(Collected data)
══════════════════════════════

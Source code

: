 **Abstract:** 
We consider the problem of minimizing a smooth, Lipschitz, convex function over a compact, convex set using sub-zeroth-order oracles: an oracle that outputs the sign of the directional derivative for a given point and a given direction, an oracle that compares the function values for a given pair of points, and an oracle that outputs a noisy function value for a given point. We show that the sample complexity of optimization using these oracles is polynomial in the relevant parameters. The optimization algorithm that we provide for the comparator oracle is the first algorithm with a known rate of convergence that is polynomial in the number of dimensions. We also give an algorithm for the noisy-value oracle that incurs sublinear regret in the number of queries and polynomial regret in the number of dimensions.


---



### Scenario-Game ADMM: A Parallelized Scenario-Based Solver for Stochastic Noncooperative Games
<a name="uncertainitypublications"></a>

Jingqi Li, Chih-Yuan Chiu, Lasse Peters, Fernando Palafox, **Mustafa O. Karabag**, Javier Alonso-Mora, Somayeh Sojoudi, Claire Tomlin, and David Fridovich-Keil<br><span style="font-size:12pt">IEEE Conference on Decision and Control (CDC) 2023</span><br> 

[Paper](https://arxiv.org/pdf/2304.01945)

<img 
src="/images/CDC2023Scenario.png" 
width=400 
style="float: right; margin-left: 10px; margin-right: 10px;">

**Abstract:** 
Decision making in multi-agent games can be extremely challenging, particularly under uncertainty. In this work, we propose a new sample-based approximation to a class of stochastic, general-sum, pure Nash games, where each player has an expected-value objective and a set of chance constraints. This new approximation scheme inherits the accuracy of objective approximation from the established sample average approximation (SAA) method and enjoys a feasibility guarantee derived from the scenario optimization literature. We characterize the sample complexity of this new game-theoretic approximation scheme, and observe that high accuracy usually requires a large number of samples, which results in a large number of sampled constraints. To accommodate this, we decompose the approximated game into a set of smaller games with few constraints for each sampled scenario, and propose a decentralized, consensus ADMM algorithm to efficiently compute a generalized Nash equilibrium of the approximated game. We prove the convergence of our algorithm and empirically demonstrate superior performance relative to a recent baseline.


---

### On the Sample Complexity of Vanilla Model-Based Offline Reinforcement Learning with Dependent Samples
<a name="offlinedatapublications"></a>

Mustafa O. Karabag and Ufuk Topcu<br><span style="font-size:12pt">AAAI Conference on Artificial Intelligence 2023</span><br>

══════════════════════════════

Work request: Each of the entries above should be written out again exactly.

Answer:
Source code

: **Abstract:** 
We consider the problem of minimizing a smooth, Lipschitz, convex function over a compact, convex set using sub-zeroth-order oracles: an oracle that outputs the sign of the directional derivative for a given point and a given direction, an oracle that compares the function values for a given pair of points, and an oracle that outputs a noisy function value for a given point. We show that the sample complexity of optimization using these oracles is polynomial in the relevant parameters. The optimization algorithm that we provide for the comparator oracle is the first algorithm with a known rate of convergence that is polynomial in the number of dimensions. We also give an algorithm for the noisy-value oracle that incurs sublinear regret in the number of queries and polynomial regret in the number of dimensions.


---



### Scenario-Game ADMM: A Parallelized Scenario-Based Solver for Stochastic Noncooperative Games
<a name="uncertainitypublications"></a>

Jingqi Li, Chih-Yuan Chiu, Lasse Peters, Fernando Palafox, **Mustafa O. Karabag**, Javier Alonso-Mora, Somayeh Sojoudi, Claire Tomlin, and David Fridovich-Keil<br><span style="font-size:12pt">IEEE Conference on Decision and Control (CDC) 2023</span><br> 

[Paper](https://arxiv.org/pdf/2304.01945)

<img 
src="/images/CDC2023Scenario.png" 
width=400 
style="float: right; margin-left: 10px; margin-right: 10px;">

**Abstract:** 
Decision making in multi-agent games can be extremely challenging, particularly under uncertainty. In this work, we propose a new sample-based approximation to a class of stochastic, general-sum, pure Nash games, where each player has an expected-value objective and a set of chance constraints. This new approximation scheme inherits the accuracy of objective approximation from the established sample average approximation (SAA) method and enjoys a feasibility guarantee derived from the scenario optimization literature. We characterize the sample complexity of this new game-theoretic approximation scheme, and observe that high accuracy usually requires a large number of samples, which results in a large number of sampled constraints. To accommodate this, we decompose the approximated game into a set of smaller games with few constraints for each sampled scenario, and propose a decentralized, consensus ADMM algorithm to efficiently compute a generalized Nash equilibrium of the approximated game. We prove the convergence of our algorithm and empirically demonstrate superior performance relative to a recent baseline.


---

### On the Sample Complexity of Vanilla Model-Based Offline Reinforcement Learning with Dependent Samples
<a name="offlinedatapublications"></a>

Mustafa O. Karabag and Ufuk Topcu<br><span style="font-size:12pt">AAAI Conference on Artificial Intelligence 2023</span><br>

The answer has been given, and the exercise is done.